16th-century English protestant clerics and executees

The Canterbury Martyrs were 16th-century English Protestant martyrs. They were executed for heresy in Canterbury, Kent and were the last Protestants burnt during the reign of Mary I. Their story is recorded in Foxe's Book of Martyrs.

== 1555 ==
On 12 July 1555, John Bland (rector of Adesham), John Frankesh (vicar of Rolvindon), Nicholas Sheterden, and Humphrey Middleton were burnt together. According to Foxe, they "resigned themselves with Christian fortitude, fervently praying that God would receive them into his heavenly kingdom."

On 23 August, William Coker, William Hopper, Henry Laurence, Richard Collier (or Colliar), Richard Wright, and William Stere were burnt.

On 6 September, George Catmer (or Painter) of Hythe, Kent, Robert Streater (or Streter) of Hythe, Kent, Anthony Burward of Calete (possibly Calais), George Brodbridge (or Bradbridge) of Bromfield, Kent, and James Tutty (or Tuttey) of Brenchley, Kent were burnt.
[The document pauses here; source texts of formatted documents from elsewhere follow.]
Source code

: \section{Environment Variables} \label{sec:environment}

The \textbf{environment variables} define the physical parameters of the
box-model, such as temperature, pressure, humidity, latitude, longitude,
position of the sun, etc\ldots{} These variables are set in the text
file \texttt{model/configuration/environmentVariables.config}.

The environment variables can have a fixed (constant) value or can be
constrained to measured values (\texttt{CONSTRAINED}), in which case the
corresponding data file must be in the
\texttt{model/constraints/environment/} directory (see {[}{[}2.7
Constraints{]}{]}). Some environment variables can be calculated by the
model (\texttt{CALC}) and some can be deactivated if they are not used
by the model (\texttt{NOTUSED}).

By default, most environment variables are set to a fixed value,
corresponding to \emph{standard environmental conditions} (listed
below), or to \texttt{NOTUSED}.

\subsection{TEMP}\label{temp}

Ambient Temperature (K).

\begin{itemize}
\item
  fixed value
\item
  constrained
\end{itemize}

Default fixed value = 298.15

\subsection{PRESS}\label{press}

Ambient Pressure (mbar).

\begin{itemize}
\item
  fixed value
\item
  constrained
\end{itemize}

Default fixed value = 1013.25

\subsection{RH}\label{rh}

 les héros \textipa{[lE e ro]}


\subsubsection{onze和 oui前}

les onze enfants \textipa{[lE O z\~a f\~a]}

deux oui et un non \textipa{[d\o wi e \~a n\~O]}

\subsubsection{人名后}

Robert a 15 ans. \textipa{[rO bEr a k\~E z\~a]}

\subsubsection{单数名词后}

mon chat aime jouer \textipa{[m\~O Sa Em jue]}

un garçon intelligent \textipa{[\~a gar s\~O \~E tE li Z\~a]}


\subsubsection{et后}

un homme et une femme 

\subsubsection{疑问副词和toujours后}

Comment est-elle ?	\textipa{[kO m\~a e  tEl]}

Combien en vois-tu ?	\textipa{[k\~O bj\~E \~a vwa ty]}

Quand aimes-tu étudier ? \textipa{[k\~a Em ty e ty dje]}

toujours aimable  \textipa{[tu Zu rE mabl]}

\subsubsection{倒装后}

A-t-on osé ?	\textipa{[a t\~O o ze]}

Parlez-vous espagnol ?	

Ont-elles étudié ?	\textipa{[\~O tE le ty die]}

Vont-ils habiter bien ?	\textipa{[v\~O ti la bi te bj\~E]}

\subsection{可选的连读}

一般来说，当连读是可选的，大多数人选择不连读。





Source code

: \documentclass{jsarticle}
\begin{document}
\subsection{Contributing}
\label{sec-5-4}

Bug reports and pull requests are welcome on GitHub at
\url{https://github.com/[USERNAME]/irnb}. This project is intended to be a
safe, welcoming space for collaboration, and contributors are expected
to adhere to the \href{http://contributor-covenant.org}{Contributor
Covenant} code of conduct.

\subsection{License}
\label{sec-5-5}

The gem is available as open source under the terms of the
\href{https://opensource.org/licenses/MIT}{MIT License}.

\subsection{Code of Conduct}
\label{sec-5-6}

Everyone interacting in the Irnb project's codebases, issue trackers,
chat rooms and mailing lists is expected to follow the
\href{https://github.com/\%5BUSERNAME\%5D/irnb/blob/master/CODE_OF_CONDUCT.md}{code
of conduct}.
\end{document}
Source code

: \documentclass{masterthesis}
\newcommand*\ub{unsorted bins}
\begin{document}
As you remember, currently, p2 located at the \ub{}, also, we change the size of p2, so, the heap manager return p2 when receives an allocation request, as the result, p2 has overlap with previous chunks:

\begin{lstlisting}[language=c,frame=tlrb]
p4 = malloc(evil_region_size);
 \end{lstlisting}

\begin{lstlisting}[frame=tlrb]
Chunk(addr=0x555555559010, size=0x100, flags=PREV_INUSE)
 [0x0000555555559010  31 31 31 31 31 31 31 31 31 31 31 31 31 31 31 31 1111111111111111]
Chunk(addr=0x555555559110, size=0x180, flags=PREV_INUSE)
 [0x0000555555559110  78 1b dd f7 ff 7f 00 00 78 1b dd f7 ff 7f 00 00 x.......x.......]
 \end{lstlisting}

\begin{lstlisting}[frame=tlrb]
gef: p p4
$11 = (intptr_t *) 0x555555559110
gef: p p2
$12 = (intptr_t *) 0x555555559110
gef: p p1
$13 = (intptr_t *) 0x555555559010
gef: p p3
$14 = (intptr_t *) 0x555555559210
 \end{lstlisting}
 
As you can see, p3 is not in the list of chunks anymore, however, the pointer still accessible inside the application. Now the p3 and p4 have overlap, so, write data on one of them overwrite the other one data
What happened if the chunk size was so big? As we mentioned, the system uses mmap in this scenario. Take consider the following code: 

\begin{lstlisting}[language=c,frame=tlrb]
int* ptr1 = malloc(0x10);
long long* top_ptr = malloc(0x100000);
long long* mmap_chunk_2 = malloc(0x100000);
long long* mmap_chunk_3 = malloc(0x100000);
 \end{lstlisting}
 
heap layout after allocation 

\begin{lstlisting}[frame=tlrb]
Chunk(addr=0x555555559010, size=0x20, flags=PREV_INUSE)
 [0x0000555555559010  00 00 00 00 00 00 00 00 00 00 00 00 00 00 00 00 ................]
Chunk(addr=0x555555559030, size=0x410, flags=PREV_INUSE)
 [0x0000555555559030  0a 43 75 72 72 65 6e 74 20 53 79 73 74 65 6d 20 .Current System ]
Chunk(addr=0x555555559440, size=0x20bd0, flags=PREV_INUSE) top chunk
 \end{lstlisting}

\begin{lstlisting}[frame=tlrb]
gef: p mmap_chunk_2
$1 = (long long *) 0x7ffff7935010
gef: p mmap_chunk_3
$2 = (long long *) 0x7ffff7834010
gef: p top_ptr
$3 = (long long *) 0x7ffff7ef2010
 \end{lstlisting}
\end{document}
On 30 November, John Webbe (or Web), George Roper, and Gregory Parke (or Paynter) were burnt.

==1556==
On 31 January 1556, John Lomas (or Jhon Lowmas) of Tenterden, Kent, Agnes Snoth (or Annis Snod) of Smarden, Kent, Anne Wright (or Albright) alias Champnes, Joan Sole (or Jone Soale) of Horton, Kent and Joan Catmer of Hythe, Kent were burned alive at the stake in Wincheap, Canterbury. A monument marks the spot on the road now called 'Martyrs Field Road'.

==1557==
On 15 January 1557, Stephen Kempe of Norgate/ Northgate, Canterbury, William Waterer of Biddenden, Kent, William Prowting of Thornham, Kent, William Lowick of Cranbrooke, Kent, Thomas Hudson of Selling, Kent, and William Hay of Hythe, Kent were burnt.

On 19 June, John Fishcock/Jhon Fiscoke, Nicholas White, Nicholas Pardue/Perdue, Barbara Final, Bradbridge's Widow (Witchcraft)(Bradbridge's Wife), probably of Tenterden, Kent and probably the widow of Martin Bradbridge who was burnt on 16 January 1557, (witch craft) (also referred to as 'Wilson's Wife'), and Alice Benden, possibly also referred to as 'Benson's Wife', of Staplehurst (or possibly Cranbrook), Kent were burnt.

==1558==
On 15 November 1558, John Corneford of Wrotham, Kent, Christopher Brown of Maidstone, Kent, John Herst of Ashford, Kent, Alice Snoth, and Katherine Knight/Tynley were burnt.